[Plain-text document sources]
-- Opening Marker --

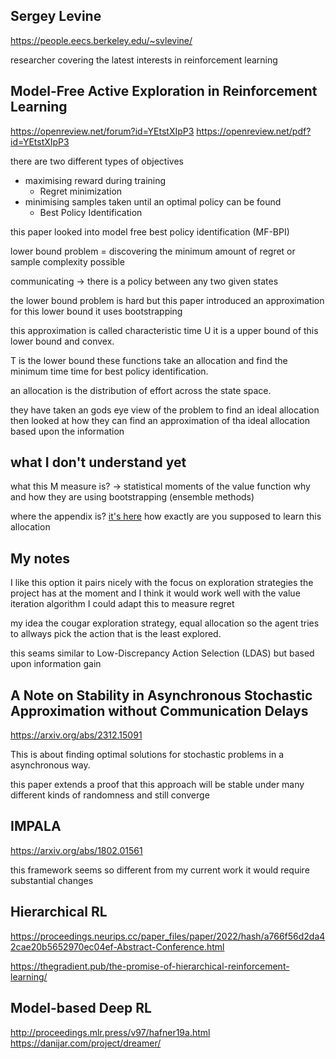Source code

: ## Sergey Levine

https://people.eecs.berkeley.edu/~svlevine/

researcher covering the latest interests in reinforcement learning


## Model-Free Active Exploration in Reinforcement Learning

https://openreview.net/forum?id=YEtstXIpP3
https://openreview.net/pdf?id=YEtstXIpP3

there are two different types of objectives 

- maximising reward during training 
  - Regret minimization
- minimising samples taken until an optimal policy can be found 
  - Best Policy Identification

this paper looked into model free best policy identification (MF-BPI)

lower bound problem = discovering the minimum amount of regret or sample complexity possible 


communicating -> there is a policy between any two given states 

the lower bound problem is hard but this paper introduced an approximation for this lower bound it uses bootstrapping

this approximation is called characteristic time U it is a upper bound of this lower bound and convex.

T is the lower bound these functions take an allocation and find the minimum time time for best policy identification.

an allocation is the distribution of effort across the state space.

they have taken an gods eye view of the problem to find an ideal allocation then looked at how they can find an approximation of tha ideal allocation based upon the information


## what I don't understand yet

what this M measure is? -> statistical moments of the value function
why and how they are using bootstrapping (ensemble methods) 

where the appendix is? 
[it's here](https://openreview.net/attachment?id=YEtstXIpP3&name=supplementary_material)
how exactly are you supposed to learn this allocation 

## My notes


I like this option it pairs nicely with the focus on exploration strategies the project has at the moment and I think it would work well with the value iteration algorithm I could adapt this to measure regret 


my idea the cougar exploration strategy, equal allocation so the agent tries to allways pick the action that is the least explored.

this seams similar to Low-Discrepancy Action Selection (LDAS) but based upon information gain





## A Note on Stability in Asynchronous Stochastic Approximation without Communication Delays


https://arxiv.org/abs/2312.15091

This is about finding optimal solutions for stochastic problems in a asynchronous way. 

this paper extends a proof that this approach will be stable under many different kinds of randomness and still converge

 

## IMPALA

https://arxiv.org/abs/1802.01561

this framework seems so different from my current work it would require substantial changes


## Hierarchical RL


https://proceedings.neurips.cc/paper_files/paper/2022/hash/a766f56d2da42cae20b5652970ec04ef-Abstract-Conference.html

https://thegradient.pub/the-promise-of-hierarchical-reinforcement-learning/

 
## Model-based Deep RL
http://proceedings.mlr.press/v97/hafner19a.html
https://danijar.com/project/dreamer/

-- Closing Marker --

__THE PROBLEM__.
Exactly as they stand, the entries must be written out again, pictures excluded.

__EXERCISE RESPONSE__.
Source code

: ## Sergey Levine

https://people.eecs.berkeley.edu/~svlevine/

researcher covering the latest interests in reinforcement learning


## Model-Free Active Exploration in Reinforcement Learning

https://openreview.net/forum?id=YEtstXIpP3
https://openreview.net/pdf?id=YEtstXIpP3

there are two different types of objectives 

- maximising reward during training 
  - Regret minimization
- minimising samples taken until an optimal policy can be found 
  - Best Policy Identification

this paper looked into model free best policy identification (MF-BPI)

lower bound problem = discovering the minimum amount of regret or sample complexity possible 


communicating -> there is a policy between any two given states 

the lower bound problem is hard but this paper introduced an approximation for this lower bound it uses bootstrapping

this approximation is called characteristic time U it is a upper bound of this lower bound and convex.

T is the lower bound these functions take an allocation and find the minimum time time for best policy identification.

an allocation is the distribution of effort across the state space.

they have taken an gods eye view of the problem to find an ideal allocation then looked at how they can find an approximation of tha ideal allocation based upon the information


## what I don't understand yet

what this M measure is? -> statistical moments of the value function
why and how they are using bootstrapping (ensemble methods) 

where the appendix is? 
[it's here](https://openreview.net/attachment?id=YEtstXIpP3&name=supplementary_material)
how exactly are you supposed to learn this allocation 

## My notes


I like this option it pairs nicely with the focus on exploration strategies the project has at the moment and I think it would work well with the value iteration algorithm I could adapt this to measure regret 


my idea the cougar exploration strategy, equal allocation so the agent tries to allways pick the action that is the least explored.

this seams similar to Low-Discrepancy Action Selection (LDAS) but based upon information gain





## A Note on Stability in Asynchronous Stochastic Approximation without Communication Delays


https://arxiv.org/abs/2312.15091

This is about finding optimal solutions for stochastic problems in a asynchronous way. 

this paper extends a proof that this approach will be stable under many different kinds of randomness and still converge

 

## IMPALA

https://arxiv.org/abs/1802.01561

this framework seems so different from my current work it would require substantial changes


## Hierarchical RL


https://proceedings.neurips.cc/paper_files/paper/2022/hash/a766f56d2da42cae20b5652970ec04ef-Abstract-Conference.html

https://thegradient.pub/the-promise-of-hierarchical-reinforcement-learning/

 
## Model-based Deep RL
http://proceedings.mlr.press/v97/hafner19a.html
https://danijar.com/project/dreamer/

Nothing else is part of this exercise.